Alina Sultana

Personal information
- Born: 3 December 1984 (age 41) Khulna, Bangladesh

Sport
- Country: Bangladesh
- Sport: Badminton
- Event: Women's singles & doubles

Women's singles & doubles
- BWF profile

Medal record
Women's badminton
Representing Bangladesh
South Asian Games
| Bronze medal – third place | 2010 Dhaka | Women's team |
| Bronze medal – third place | 2016 Guwahati-Shillong | Women's team |

= Alina Sultana =

Bangladeshi badminton player

Alina Sultana (born 3 December 1984) is a Bangladeshi badminton player.

== Early life ==
Born in Khulna, Sultana comes from a sports friendly family.

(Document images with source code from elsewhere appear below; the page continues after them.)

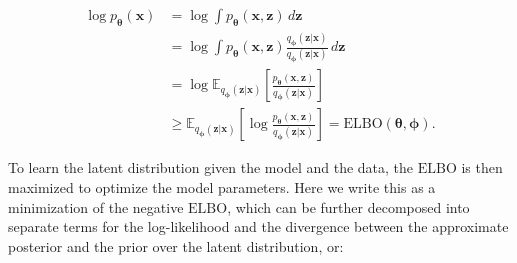 \documentclass[11pt,a4paper,oneside]{book}
\begin{document}
\begin{doublespace}
\begin{appendices}
\begin{subequations}
\begin{align}
    \log p_{\boldsymbol{\theta}}(\mathbf{x}) &= \log \int p_{\boldsymbol{\theta}}(\mathbf{x}, \mathbf{z}) \, d\mathbf{z} \\
    &= \log \int p_{\boldsymbol{\theta}}(\mathbf{x}, \mathbf{z}) \frac{q_{\boldsymbol{\phi}}(\mathbf{z} | \mathbf{x})}{q_{\boldsymbol{\phi}}(\mathbf{z} | \mathbf{x})} \, d\mathbf{z} \\
    &= \log \mathbb{E}_{q_{\boldsymbol{\phi}}(\mathbf{z} | \mathbf{x})}\left[\frac{p_{\boldsymbol{\theta}}(\mathbf{x}, \mathbf{z})}{q_{\boldsymbol{\phi}}(\mathbf{z} | \mathbf{x})}\right] \\
    &\geq \mathbb{E}_{    q_{\boldsymbol{\phi}}(\mathbf{z} | \mathbf{x})}\left[\log\frac{p_{\boldsymbol{\theta}}(\mathbf{x}, \mathbf{z})}{q_{\boldsymbol{\phi}}(\mathbf{z} | \mathbf{x})}\right] = \mathrm{ELBO}(\boldsymbol{\theta}, \boldsymbol{\phi}).
\end{align}
\end{subequations}

To learn the latent distribution given the model and the data, the $\mathrm{ELBO}$ is then maximized to optimize the model parameters. Here we write this as a minimization of the negative $\mathrm{ELBO}$, which can be further decomposed into separate terms for the log-likelihood and the divergence between the approximate posterior and the prior over the latent distribution, or:


\end{appendices}
\end{doublespace}
\end{document}
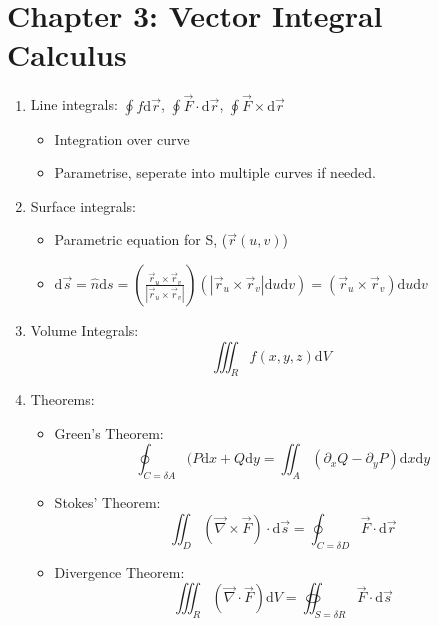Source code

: \documentclass{article}
\begin{document}
\section{Chapter 3: Vector Integral Calculus}
\begin{enumerate}
\item Line integrals: $\oint f \mathrm{d}\vec{r}$, $\oint \vec{F}\cdot\mathrm{d}\vec{r}$, $\oint\vec{F}\times\mathrm{d}\vec{r}$
\begin{itemize}
\item Integration over curve
\item Parametrise, seperate into multiple curves if needed.
\end{itemize}
\item Surface integrals:
\begin{itemize}
\item Parametric equation for S, ($\vec{r}(u, v)$)
\item $\mathrm{d}\vec{s} = \hat{n}\mathrm{d}s = \left(\frac{\vec{r}_u\times\vec{r}_v}{|\vec{r}_u\times\vec{r}_v|}\right)(|\vec{r}_u\times\vec{r}_v|\mathrm{d}u\mathrm{d}v)=(\vec{r}_u\times\vec{r}_v)\mathrm{d}u\mathrm{d}v$
\end{itemize}
\item Volume Integrals:
\begin{equation}
\iiint_Rf(x,y,z)\mathrm{d}V
\end{equation}
\item Theorems:
\begin{itemize}
\item Green's Theorem:
\begin{equation}
\oint_{C=\delta A}(P\mathrm{d}x + Q\mathrm{d}y = \iint_A(\partial_xQ - \partial_yP)\mathrm{d}x\mathrm{d}y
\end{equation}
\item Stokes' Theorem:
\begin{equation}
\iint_D(\vec{\nabla}\times\vec{F})\cdot\mathrm{d}\vec{s} = \oint_{C=\delta D}\vec{F}\cdot\mathrm{d}\vec{r}
\end{equation}
\item Divergence Theorem:
\begin{equation}
\iiint_R(\vec{\nabla}\cdot\vec{F})\mathrm{d}V = \oiint_{S=\delta R}\vec{F}\cdot\mathrm{d}\vec{s}
\end{equation}
\end{itemize}
\end{enumerate}
\newpage
\end{document}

Her elder sister, Sabiha Sultana is a national handball player. She first played badminton in class seven in Khulna Fatema Missionary High School.

== Career ==
Alina Sultana won silver at the 2008 national championship in Bangladesh with Shapla Akhter, conceding against Konika Rani and Jebunnesa Seema in the final. She was the national champion in 2010. In the South Asian Games in 2010, Alina Sultana won bronze with the women's team from Bangladesh. She won bronze medal in 2010 South Asian Games. Sultana finished her level one coaches course in 2017 in Kathmandu, Nepal.

== Personal life ==
Sultana married fellow sutler Enayetullah Khan. The couple has a daughter, Arshi, born in 2013. She completed her master's degree from Eden Mohila College in finance and banking earning first class.